Chronicles mention more castes than the four commonly known castes in the Hindu social system, some as many as seven castes. Al-Biruni, the famed 10th century Persian / central Asian Indologist mentions sixteen castes including the four basic castes of Brahmins, Kshatriya, Vaishya and Sudras. The Zakaya or Lahud caste consisted of communities specialising in dance and acrobatics. People in the professions of sailing, hunting, weaving, cobblery, basket making and fishing belonged to specific castes or subcastes. The Antyajas caste provided many menial services to the wealthy. Brahmins enjoyed the highest status in Rashtrakuta society; only those Kshatriyas in the Sat-Kshatriya sub-caste (noble Kshatriyas) were higher in status.

The careers of Brahmins usually related to education, the judiciary, astrology, mathematics, poetry and philosophy or the occupation of hereditary administrative posts. Also Brahmins increasingly practised non-Brahminical professions (agriculture, trade in betel nuts and martial posts). Capital punishment, although widespread, was not given to the royal Kshatriya sub-castes or to Brahmins found guilty of heinous crimes (as the killing of a Brahmin in medieval Hindu India was itself considered a heinous crime). As an alternate punishment to enforce the law a Brahmin's right hand and left foot was severed, leaving that person disabled.

By the 9th century, kings from all the four castes had occupied the highest seat in the monarchical system in Hindu India. Admitting Kshatriyas to Vedic schools along with Brahmins was customary, but the children of the Vaishya and Shudra castes were not allowed. Landownership by people of all castes is recorded in inscriptions Intercaste marriages in the higher castes were only between highly placed Kshatriya girls and Brahmin boys, but was relatively frequent among other castes. Intercaste functions were rare and dining together between people of various castes was avoided.
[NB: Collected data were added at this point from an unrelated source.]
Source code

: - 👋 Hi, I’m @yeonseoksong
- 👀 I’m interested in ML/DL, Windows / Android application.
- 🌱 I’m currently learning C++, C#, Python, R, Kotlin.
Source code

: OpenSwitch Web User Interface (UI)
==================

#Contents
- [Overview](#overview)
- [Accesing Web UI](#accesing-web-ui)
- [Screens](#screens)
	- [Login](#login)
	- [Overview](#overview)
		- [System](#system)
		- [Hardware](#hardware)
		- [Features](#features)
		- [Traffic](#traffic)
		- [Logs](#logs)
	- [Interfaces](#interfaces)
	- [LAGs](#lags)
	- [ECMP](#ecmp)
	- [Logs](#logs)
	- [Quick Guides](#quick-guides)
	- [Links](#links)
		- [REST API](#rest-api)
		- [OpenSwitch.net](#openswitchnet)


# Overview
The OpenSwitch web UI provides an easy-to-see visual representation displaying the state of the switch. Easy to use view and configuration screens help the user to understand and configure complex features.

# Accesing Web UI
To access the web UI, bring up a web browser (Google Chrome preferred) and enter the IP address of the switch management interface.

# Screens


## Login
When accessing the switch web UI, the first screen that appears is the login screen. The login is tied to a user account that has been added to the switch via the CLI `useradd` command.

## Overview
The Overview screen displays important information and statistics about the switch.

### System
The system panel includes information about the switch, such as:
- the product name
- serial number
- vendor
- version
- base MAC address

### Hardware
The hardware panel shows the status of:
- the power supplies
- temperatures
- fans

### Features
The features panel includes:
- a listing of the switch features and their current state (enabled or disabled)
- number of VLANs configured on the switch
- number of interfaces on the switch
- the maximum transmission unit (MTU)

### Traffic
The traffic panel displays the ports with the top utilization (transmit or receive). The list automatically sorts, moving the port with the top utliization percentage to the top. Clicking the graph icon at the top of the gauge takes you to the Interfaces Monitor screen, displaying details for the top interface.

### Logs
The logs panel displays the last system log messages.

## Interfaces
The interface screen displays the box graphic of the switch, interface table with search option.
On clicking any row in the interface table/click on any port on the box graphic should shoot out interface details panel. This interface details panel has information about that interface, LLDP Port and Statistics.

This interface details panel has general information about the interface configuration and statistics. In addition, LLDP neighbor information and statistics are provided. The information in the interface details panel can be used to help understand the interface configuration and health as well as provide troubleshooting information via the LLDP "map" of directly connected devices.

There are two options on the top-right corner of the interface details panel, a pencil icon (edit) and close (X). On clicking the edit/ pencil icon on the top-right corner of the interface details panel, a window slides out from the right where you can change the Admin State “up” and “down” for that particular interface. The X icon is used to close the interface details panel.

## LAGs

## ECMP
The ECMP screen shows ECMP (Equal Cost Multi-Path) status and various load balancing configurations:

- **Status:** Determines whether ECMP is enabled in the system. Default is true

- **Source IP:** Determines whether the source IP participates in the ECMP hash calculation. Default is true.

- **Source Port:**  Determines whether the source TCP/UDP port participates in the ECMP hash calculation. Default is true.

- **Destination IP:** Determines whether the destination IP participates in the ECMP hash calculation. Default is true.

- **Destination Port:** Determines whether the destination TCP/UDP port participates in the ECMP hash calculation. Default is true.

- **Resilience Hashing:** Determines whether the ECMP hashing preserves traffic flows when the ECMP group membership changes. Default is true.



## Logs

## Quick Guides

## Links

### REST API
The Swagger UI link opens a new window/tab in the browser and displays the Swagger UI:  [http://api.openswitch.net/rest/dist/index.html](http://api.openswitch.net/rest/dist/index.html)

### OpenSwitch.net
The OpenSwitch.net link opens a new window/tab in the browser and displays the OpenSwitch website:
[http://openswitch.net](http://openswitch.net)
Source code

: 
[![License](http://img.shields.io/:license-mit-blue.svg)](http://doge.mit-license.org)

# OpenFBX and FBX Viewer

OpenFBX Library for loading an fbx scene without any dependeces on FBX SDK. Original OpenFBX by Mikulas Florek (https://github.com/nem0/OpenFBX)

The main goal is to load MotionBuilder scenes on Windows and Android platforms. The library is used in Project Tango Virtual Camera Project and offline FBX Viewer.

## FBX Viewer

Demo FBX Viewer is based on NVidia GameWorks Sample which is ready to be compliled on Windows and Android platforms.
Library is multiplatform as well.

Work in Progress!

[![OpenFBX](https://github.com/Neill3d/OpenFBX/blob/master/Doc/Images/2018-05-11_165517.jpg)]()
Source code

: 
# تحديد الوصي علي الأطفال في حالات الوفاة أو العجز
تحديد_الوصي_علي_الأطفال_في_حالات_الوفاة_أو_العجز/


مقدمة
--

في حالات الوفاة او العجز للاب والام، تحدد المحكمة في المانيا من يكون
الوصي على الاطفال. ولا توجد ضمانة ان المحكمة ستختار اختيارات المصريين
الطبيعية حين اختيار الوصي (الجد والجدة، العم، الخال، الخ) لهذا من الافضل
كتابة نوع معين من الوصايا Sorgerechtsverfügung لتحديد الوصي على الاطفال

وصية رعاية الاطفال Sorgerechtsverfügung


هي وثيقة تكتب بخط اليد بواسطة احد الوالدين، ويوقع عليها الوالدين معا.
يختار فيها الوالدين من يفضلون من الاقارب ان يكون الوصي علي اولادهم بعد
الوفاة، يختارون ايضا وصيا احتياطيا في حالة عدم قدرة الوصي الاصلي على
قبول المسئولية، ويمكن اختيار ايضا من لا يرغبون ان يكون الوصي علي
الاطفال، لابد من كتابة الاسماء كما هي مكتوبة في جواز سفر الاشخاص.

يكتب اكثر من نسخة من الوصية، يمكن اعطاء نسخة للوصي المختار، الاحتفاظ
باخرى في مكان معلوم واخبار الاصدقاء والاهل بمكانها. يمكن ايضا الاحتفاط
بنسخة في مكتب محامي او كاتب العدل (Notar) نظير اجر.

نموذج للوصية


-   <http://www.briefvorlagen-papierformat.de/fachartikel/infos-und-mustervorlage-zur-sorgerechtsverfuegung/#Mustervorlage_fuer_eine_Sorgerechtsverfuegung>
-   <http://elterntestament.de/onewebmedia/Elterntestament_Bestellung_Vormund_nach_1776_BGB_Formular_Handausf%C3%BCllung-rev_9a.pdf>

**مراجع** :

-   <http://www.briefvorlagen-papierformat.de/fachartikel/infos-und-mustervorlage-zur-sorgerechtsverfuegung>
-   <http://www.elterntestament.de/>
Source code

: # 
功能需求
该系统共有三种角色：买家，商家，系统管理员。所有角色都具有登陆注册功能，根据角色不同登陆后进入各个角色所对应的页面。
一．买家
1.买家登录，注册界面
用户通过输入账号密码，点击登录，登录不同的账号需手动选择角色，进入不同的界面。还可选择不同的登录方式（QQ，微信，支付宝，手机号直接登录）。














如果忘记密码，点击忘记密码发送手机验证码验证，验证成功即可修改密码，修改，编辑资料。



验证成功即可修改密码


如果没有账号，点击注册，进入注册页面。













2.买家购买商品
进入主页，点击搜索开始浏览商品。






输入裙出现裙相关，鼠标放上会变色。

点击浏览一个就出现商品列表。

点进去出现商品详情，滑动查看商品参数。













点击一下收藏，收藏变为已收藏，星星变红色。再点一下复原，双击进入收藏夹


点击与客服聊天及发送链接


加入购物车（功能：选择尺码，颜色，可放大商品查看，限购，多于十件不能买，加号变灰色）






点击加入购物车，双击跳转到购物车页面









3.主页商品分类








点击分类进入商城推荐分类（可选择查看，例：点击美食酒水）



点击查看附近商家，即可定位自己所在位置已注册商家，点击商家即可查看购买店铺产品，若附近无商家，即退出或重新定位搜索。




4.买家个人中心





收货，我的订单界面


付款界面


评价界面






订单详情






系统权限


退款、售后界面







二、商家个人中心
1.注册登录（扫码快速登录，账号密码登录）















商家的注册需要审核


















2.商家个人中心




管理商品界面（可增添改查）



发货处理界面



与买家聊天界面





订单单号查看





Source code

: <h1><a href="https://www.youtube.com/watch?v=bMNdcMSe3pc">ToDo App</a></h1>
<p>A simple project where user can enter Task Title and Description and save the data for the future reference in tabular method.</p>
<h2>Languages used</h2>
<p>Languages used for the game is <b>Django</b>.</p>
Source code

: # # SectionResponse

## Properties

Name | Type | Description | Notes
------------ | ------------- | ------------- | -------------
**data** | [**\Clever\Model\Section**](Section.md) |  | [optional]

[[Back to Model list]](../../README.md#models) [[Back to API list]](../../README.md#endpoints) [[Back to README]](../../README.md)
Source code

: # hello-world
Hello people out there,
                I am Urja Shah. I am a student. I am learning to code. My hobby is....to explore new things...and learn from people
Joint families were the norm but legal separations between brothers and even father and son have been recorded in inscriptions. Women and daughters had rights over property and land as there are inscriptions recording the sale of land by women. The arranged marriage system followed a strict policy of early marriage for women. Among Brahmins, boys married at or below 16 years of age and the brides chosen for them were 12 or younger. This age policy was not strictly followed by other castes. Sati (a custom in which a dead man's widow would immolate herself on her husband's funeral pyre) was practised but the few examples noted in inscriptions were mostly in the royal families. The system of shaving the heads of widows was infrequent as epigraphs note that widows were allowed to grow their hair but decorating it was discouraged. The remarriage of a widow was rare among the upper castes and more accepted among the lower castes.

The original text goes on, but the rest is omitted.